**Instructions for the task:** Copy out the entire listing below exactly, but without its pictures.

=== Records to use ===

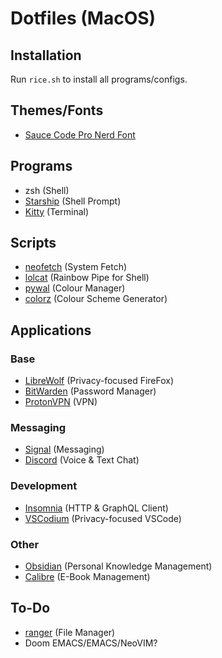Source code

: # Dotfiles (MacOS)
## Installation
Run `rice.sh` to install all programs/configs.

## Themes/Fonts
- [Sauce Code Pro Nerd Font](https://www.nerdfonts.com/)

## Programs
- zsh (Shell)
- [Starship](https://starship.rs) (Shell Prompt)
- [Kitty](https://github.com/kovidgoyal/kitty) (Terminal)

## Scripts
- [neofetch](https://github.com/dylanaraps/neofetch) (System Fetch)
- [lolcat](https://github.com/busyloop/lolcat) (Rainbow Pipe for Shell)
- [pywal](https://github.com/dylanaraps/pywal) (Colour Manager)
- [colorz](https://github.com/metakirby5/colorz) (Colour Scheme Generator)

## Applications
### Base
- [LibreWolf](https://librewolf.net/) (Privacy-focused FireFox)
- [BitWarden](https://bitwarden.com/) (Password Manager)
- [ProtonVPN](https://protonvpn.com/) (VPN)

### Messaging
- [Signal](https://signal.org/) (Messaging)
- [Discord](https://discord.com/) (Voice & Text Chat)

### Development
- [Insomnia](https://insomnia.rest/) (HTTP & GraphQL Client)
- [VSCodium](https://github.com/VSCodium/vscodium) (Privacy-focused VSCode)

### Other
- [Obsidian](https://obsidian.md/) (Personal Knowledge Management)
- [Calibre](https://calibre-ebook.com/) (E-Book Management)


## To-Do
- [ranger](https://github.com/ranger/ranger) (File Manager)
- Doom EMACS/EMACS/NeoVIM?
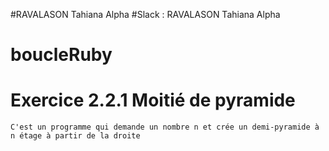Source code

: #RAVALASON Tahiana Alpha
#Slack : RAVALASON Tahiana Alpha


# boucleRuby

# Exercice 2.2.1 Moitié de pyramide
	C'est un programme qui demande un nombre n et crée un demi-pyramide à n étage à partir de la droite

===

**Solution:**
Source code

: # Dotfiles (MacOS)
## Installation
Run `rice.sh` to install all programs/configs.

## Themes/Fonts
- [Sauce Code Pro Nerd Font](https://www.nerdfonts.com/)

## Programs
- zsh (Shell)
- [Starship](https://starship.rs) (Shell Prompt)
- [Kitty](https://github.com/kovidgoyal/kitty) (Terminal)

## Scripts
- [neofetch](https://github.com/dylanaraps/neofetch) (System Fetch)
- [lolcat](https://github.com/busyloop/lolcat) (Rainbow Pipe for Shell)
- [pywal](https://github.com/dylanaraps/pywal) (Colour Manager)
- [colorz](https://github.com/metakirby5/colorz) (Colour Scheme Generator)

## Applications
### Base
- [LibreWolf](https://librewolf.net/) (Privacy-focused FireFox)
- [BitWarden](https://bitwarden.com/) (Password Manager)
- [ProtonVPN](https://protonvpn.com/) (VPN)

### Messaging
- [Signal](https://signal.org/) (Messaging)
- [Discord](https://discord.com/) (Voice & Text Chat)

### Development
- [Insomnia](https://insomnia.rest/) (HTTP & GraphQL Client)
- [VSCodium](https://github.com/VSCodium/vscodium) (Privacy-focused VSCode)

### Other
- [Obsidian](https://obsidian.md/) (Personal Knowledge Management)
- [Calibre](https://calibre-ebook.com/) (E-Book Management)


## To-Do
- [ranger](https://github.com/ranger/ranger) (File Manager)
- Doom EMACS/EMACS/NeoVIM?
Source code

: #RAVALASON Tahiana Alpha
#Slack : RAVALASON Tahiana Alpha


# boucleRuby

# Exercice 2.2.1 Moitié de pyramide
	C'est un programme qui demande un nombre n et crée un demi-pyramide à n étage à partir de la droite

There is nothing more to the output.